Quand Markus a ramené son bébé au travail pour nous la présenter, on était tous ravi de le revoir et de faire connaissance avec sa fille. Markus avait commencé son congé paternité depuis quelques semaines et la tradition en Norvège veut que le père rende visite à ses collègues de temps en temps pour garder contact, changer d’air, se tenir informé des derniers changements, des derniers ragots.
Il y avait donc un petit comité autour de la machine à café :
-« Alors, comment s’appelle cette petite ? »
-« Elle s’appelle Åse ».
Åse est un prénom nordique qui signifie « montagne couverte d’arbres ».
Un A avec le rond au-dessus se prononce O.
Le E à la fin se prononce É.
Donc Åse se prononce Osé.
Oui oui, il a osé l’appeler comme ca.
-« C’est très joli » ont tous acquiescé les collègues.
Le prénom ne semblait donc choquer personne, pas plus que la gestation pour autrui (GPA) qu’avait rendu possible la naissance d’Åse. Markus avait épousé Halvor à l’église protestante d’Oslo il y a quelques années. Leur couple souhaitait devenir parents. Je ne sais pas s’ils avaient considéré l’adoption malgré les chances minimes de succès – et davantage pour les parents homosexuels – ou s’ils s’étaient directement dirigés vers une mère porteuse. Etait-ce si important ?
-« Elle est mignonne!! «
-« Elle a de belles joues! «
-« Elle fait ses nuits ? »
Tout le monde le félicitait, chaque collègue faisant attention aux questions qu’il posait, par pudeur et par bienveillance. Je voulais apporter une touche d’humour : « elle aurait pas les yeux de son père par hasard? » mais je n’ai pas osé. Ce n’était pas le moment de lancer un débat sur le caractère éthique de la GPA ni de lui poser des questions dessus. C’était un moment de bonheur autour de Markus.
Il aurait sans toute répondu à tout. Il avait ouvertement parlé de la décision qu’il avait avec son mari de faire appel à une femme porteuse aux Etats-Unis. Ils avaient préféré l’option américaine beaucoup mieux encadrée que d’autres pays. La GPA en Norvège comme en France est interdite, mais beaucoup de couples qui ont les moyens se rendent aux Etats-Unis ou au Canada où elle est autorisée. Le processus juridique qui suit rend légal la paternité des deux parents. Et c’est bien là le plus important. Markus était père aux yeux de la loi.
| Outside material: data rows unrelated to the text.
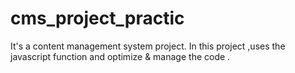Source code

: # cms_project_practic
It's a content management system project. In this project ,uses the javascript function and optimize & manage the code .
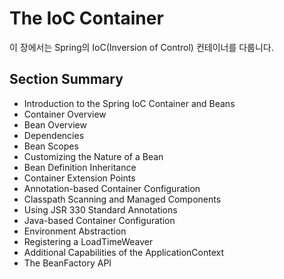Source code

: # The IoC Container

이 장에서는 Spring의 IoC(Inversion of Control) 컨테이너를 다룹니다.

## Section Summary
- Introduction to the Spring IoC Container and Beans
- Container Overview
- Bean Overview
- Dependencies
- Bean Scopes
- Customizing the Nature of a Bean
- Bean Definition Inheritance
- Container Extension Points
- Annotation-based Container Configuration
- Classpath Scanning and Managed Components
- Using JSR 330 Standard Annotations
- Java-based Container Configuration
- Environment Abstraction
- Registering a LoadTimeWeaver
- Additional Capabilities of the ApplicationContext
- The BeanFactory API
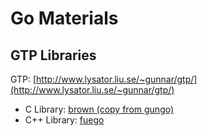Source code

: # Go Materials

## GTP Libraries

GTP: [http://www.lysator.liu.se/~gunnar/gtp/](http://www.lysator.liu.se/~gunnar/gtp/)

* C Library: [brown (copy from gungo)](http://www.lysator.liu.se/~gunnar/gtp/)
* C++ Library: [fuego](http://fuego.sourceforge.net/)
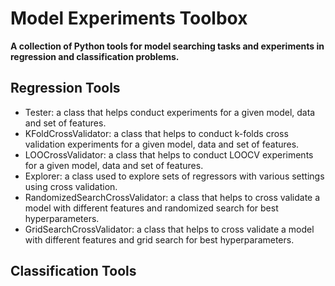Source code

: # Model Experiments Toolbox

**A collection of Python tools for model searching tasks and experiments in regression and classification problems.**

## Regression Tools

- Tester: a class that helps conduct experiments for a given model, data and set of features.
- KFoldCrossValidator: a class that helps to conduct k-folds cross validation experiments for a given model, data and set of features.
- LOOCrossValidator: a class that helps to conduct LOOCV experiments for a given model, data and set of features.
- Explorer: a class used to explore sets of regressors with various settings using cross validation.
- RandomizedSearchCrossValidator: a class that helps to cross validate a model with different features and randomized search for best hyperparameters.
- GridSearchCrossValidator: a class that helps to cross validate a model with different features and grid search for best hyperparameters.

## Classification Tools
Markus était père aux yeux de tous.
-« Alors, quels sont les derniers ragots ? » demande Markus.
J’avais envie de lui dire « bah, c’est toi le ragot » mais j’ai parlé d’une collègue qui était enceinte. Markus était en pleine forme, tout rayonnant avec sa fille blonde de 5 mois qui dormait paisiblement dans sa poussette suréquipée. Son mari avait repris le travail, il était donc seul à s’en occuper. Il semblait aussi bien organisé dans son job qu’en tant que père: le biberon rempli et prêt à l’emploi, Sophie la girafe dans la poche de côté, les couches et les serviettes humides de l’autre, les vêtements de rechange bien pliés au cas où.
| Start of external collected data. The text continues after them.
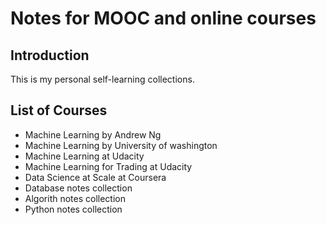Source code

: # Notes for MOOC and online courses

## Introduction

This is my personal self-learning collections.

## List of Courses

* Machine Learning by Andrew Ng
* Machine Learning by University of washington
* Machine Learning at Udacity
* Machine Learning for Trading at Udacity
* Data Science at Scale at Coursera
* Database notes collection
* Algorith notes collection
* Python notes collection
On a finalement beaucoup parlé de couche et de culotte et personne n’a dit « oh il se débrouille très bien pour un papa homosexuel qui vient d’avoir un bébé ». Peut-être personne ne l’a pensé.
A part moi?
Je me suis vite aperçu que je n’allais pas trouver grand-chose de différent dans cette relation père fille. Je savais déjà qu’il n’y avait pas besoin de mère pour s’occuper très bien d’un bébé. Cela me semblait même injuste d’assister à ce spectacle aussi calme. Ma fille Nora avait passé son temps à hurler quand je l’avais présenté à mes collègues, et je me sentais parfois jugé par le fait que je n’arrivais pas à la calmer. Peut-être que si Åse avait été difficile, les opinions des uns et des autres auraient été différentes. Se sent-on davantage jugé quand on est parent homosexuel? Markus devait-il prouver quelquechose?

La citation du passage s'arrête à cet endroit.